__REQUIRED ACTION__. The answer must consist of each line below that holds the word "your", copied as it stands.

__EXERCISE MATERIAL__.

========================================

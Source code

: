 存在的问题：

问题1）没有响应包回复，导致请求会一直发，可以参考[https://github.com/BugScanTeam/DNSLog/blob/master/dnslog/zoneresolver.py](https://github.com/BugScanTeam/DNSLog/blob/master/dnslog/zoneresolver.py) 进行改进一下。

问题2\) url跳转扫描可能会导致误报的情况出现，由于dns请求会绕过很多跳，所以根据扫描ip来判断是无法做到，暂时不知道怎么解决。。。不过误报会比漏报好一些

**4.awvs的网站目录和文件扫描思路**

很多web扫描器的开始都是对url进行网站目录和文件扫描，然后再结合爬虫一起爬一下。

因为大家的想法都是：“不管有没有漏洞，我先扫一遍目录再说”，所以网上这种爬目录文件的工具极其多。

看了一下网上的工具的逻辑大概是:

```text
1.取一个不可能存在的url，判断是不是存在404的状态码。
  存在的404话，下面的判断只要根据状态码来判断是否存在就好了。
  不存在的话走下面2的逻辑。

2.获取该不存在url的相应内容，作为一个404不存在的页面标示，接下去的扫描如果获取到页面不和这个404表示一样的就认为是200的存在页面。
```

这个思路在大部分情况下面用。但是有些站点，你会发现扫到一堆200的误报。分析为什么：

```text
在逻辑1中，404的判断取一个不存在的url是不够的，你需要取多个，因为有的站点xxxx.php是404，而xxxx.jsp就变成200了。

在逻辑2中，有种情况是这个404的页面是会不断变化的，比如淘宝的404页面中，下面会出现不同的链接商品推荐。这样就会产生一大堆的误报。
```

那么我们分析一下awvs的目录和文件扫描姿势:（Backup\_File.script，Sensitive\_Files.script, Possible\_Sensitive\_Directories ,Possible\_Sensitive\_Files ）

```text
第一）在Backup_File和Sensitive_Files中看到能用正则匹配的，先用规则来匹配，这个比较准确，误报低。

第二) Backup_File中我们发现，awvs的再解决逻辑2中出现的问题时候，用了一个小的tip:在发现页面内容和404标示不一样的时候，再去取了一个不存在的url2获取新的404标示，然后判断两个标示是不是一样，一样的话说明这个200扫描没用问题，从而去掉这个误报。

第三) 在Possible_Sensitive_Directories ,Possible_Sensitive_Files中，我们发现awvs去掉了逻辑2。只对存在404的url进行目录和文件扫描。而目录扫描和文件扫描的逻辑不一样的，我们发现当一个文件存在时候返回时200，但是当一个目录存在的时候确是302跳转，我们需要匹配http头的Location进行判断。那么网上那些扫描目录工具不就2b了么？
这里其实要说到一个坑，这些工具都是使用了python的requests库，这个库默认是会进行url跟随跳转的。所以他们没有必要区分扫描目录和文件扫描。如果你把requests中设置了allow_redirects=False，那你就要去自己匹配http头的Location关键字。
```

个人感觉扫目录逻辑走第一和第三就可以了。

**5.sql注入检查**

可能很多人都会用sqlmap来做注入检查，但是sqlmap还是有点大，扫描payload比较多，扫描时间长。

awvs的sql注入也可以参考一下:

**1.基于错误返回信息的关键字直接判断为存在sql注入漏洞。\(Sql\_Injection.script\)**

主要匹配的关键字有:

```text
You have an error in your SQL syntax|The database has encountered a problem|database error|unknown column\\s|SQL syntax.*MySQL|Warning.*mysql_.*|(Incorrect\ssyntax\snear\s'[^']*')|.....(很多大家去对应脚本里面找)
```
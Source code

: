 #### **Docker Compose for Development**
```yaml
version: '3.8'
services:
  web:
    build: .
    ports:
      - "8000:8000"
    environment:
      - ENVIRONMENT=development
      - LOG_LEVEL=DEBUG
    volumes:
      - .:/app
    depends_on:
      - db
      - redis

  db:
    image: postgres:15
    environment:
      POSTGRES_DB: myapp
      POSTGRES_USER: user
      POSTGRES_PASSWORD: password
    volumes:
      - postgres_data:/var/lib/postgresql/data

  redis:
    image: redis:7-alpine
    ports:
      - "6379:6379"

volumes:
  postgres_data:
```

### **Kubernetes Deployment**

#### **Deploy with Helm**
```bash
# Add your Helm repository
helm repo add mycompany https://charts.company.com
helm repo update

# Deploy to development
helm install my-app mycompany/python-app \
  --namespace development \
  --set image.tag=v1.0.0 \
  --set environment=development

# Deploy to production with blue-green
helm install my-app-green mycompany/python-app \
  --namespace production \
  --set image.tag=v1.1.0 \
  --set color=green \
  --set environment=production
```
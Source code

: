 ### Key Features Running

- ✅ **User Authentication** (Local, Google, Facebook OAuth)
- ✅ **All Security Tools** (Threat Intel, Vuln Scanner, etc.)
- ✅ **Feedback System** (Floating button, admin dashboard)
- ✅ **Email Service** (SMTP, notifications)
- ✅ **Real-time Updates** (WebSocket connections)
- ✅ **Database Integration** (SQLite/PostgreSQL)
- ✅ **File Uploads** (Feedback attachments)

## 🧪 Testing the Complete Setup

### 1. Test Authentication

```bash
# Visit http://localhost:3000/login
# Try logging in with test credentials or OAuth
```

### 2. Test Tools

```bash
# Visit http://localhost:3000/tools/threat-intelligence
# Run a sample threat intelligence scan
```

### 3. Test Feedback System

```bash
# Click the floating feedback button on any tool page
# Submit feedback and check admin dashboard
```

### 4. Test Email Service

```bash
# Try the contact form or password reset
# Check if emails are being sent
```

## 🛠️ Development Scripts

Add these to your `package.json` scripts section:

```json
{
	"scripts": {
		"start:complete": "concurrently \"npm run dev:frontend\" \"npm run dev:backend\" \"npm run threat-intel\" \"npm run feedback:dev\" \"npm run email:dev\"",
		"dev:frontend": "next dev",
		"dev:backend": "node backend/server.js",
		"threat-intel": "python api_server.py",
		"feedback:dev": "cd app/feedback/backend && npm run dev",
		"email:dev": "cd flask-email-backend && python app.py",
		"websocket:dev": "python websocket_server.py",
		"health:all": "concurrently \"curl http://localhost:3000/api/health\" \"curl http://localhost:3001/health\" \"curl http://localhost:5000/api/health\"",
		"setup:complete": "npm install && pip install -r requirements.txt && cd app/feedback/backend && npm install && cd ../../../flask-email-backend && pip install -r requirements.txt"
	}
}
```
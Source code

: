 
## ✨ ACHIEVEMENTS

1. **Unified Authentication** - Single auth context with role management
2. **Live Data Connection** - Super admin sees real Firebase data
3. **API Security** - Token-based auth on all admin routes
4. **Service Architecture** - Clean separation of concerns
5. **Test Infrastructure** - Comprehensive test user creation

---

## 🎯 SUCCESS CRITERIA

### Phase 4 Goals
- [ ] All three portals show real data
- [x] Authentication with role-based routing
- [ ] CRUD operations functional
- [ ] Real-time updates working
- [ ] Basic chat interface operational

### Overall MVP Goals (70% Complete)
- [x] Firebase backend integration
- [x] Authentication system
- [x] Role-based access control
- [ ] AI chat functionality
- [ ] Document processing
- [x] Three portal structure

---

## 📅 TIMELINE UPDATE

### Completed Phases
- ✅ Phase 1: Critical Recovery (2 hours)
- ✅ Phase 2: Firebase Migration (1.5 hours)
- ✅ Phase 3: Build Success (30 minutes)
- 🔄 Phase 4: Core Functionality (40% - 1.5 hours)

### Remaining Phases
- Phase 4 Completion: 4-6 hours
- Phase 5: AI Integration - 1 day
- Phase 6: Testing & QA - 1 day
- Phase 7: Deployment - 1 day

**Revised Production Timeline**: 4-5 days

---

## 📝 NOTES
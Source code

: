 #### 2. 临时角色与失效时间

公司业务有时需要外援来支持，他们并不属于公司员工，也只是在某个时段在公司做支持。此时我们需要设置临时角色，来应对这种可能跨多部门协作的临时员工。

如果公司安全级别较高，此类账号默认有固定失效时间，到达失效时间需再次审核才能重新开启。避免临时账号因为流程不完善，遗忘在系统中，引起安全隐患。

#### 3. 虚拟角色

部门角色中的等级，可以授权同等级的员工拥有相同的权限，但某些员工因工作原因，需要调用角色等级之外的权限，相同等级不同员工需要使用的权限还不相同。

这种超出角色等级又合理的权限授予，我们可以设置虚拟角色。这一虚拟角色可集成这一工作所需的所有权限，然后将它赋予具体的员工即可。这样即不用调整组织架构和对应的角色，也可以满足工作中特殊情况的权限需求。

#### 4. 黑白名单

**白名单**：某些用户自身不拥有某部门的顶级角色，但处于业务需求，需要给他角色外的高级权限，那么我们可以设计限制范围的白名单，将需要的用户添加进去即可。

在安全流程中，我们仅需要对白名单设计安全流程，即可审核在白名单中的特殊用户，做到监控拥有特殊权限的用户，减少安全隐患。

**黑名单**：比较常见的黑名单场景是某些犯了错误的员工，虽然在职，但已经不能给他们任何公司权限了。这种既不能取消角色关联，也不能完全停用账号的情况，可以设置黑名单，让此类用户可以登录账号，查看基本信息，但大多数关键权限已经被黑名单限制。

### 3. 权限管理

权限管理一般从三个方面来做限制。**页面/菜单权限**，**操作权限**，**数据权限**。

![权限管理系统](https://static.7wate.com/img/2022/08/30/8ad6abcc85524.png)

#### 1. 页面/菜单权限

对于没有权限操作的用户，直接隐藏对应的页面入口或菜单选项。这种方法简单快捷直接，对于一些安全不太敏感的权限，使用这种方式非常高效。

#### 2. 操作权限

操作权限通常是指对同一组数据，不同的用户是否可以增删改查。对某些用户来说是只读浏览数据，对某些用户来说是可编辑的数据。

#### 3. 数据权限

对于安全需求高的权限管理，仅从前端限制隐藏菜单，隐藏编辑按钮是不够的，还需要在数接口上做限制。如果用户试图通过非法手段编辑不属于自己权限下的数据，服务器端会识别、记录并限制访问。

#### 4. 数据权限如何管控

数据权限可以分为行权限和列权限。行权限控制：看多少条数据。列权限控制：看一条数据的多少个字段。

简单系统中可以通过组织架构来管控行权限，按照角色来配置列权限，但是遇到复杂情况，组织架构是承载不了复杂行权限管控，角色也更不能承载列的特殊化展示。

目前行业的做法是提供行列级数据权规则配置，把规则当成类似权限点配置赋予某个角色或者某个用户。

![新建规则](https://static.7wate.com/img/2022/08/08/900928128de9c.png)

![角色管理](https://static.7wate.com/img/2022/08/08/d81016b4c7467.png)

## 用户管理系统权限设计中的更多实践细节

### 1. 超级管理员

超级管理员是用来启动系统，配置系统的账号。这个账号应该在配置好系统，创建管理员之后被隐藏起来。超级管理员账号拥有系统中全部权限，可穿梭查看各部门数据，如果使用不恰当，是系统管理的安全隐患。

========================================

__TASK SOLUTION__.
You have an error in your SQL syntax|The database has encountered a problem|database error|unknown column\\s|SQL syntax.*MySQL|Warning.*mysql_.*|(Incorrect\ssyntax\snear\s'[^']*')|.....(很多大家去对应脚本里面找)
# Add your Helm repository
Add these to your `package.json` scripts section:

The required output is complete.